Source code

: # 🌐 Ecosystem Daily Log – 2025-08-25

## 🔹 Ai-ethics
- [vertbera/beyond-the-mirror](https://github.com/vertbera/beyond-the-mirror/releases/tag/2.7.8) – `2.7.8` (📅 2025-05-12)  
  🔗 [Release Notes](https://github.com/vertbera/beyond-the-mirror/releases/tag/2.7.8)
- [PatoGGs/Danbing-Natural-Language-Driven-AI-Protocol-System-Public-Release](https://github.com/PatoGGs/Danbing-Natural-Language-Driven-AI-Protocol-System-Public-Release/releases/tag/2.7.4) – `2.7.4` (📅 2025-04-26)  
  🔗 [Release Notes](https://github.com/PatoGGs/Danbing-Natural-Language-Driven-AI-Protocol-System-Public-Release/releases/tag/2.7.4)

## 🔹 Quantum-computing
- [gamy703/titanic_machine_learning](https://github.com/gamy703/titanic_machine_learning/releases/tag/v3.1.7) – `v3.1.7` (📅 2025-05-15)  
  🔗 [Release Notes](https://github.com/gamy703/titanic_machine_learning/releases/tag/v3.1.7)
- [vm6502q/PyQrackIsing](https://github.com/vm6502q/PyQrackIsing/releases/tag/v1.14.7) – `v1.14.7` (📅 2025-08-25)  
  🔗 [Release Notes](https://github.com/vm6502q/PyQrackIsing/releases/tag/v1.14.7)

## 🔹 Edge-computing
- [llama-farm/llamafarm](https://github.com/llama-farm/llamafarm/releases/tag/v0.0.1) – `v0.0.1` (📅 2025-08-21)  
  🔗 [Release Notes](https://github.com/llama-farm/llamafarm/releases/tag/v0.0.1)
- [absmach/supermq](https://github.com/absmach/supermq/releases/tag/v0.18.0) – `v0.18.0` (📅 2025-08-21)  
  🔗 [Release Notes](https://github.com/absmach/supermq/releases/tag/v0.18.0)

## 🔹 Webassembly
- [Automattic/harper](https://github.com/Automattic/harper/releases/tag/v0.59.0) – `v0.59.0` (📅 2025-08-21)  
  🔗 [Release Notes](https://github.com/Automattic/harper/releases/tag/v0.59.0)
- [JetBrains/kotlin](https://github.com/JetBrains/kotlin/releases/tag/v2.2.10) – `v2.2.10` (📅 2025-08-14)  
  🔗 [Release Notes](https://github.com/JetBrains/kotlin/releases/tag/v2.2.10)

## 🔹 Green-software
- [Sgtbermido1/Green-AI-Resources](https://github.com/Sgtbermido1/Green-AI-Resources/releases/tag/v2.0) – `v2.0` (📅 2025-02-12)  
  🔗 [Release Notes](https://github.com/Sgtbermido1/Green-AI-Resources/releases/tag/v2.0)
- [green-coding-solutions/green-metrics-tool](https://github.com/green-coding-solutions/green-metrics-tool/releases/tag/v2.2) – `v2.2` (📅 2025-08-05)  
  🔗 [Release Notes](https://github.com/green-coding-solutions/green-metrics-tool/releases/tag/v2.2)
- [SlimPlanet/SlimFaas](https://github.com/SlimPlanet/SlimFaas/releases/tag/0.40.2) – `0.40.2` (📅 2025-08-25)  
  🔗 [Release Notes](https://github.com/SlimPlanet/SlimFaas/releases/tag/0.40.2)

::::::

Show every line of the entries above where the word "PatoGGs" occurs.

- [PatoGGs/Danbing-Natural-Language-Driven-AI-Protocol-System-Public-Release](https://github.com/PatoGGs/Danbing-Natural-Language-Driven-AI-Protocol-System-Public-Release/releases/tag/2.7.4) – `2.7.4` (📅 2025-04-26)  
  🔗 [Release Notes](https://github.com/PatoGGs/Danbing-Natural-Language-Driven-AI-Protocol-System-Public-Release/releases/tag/2.7.4)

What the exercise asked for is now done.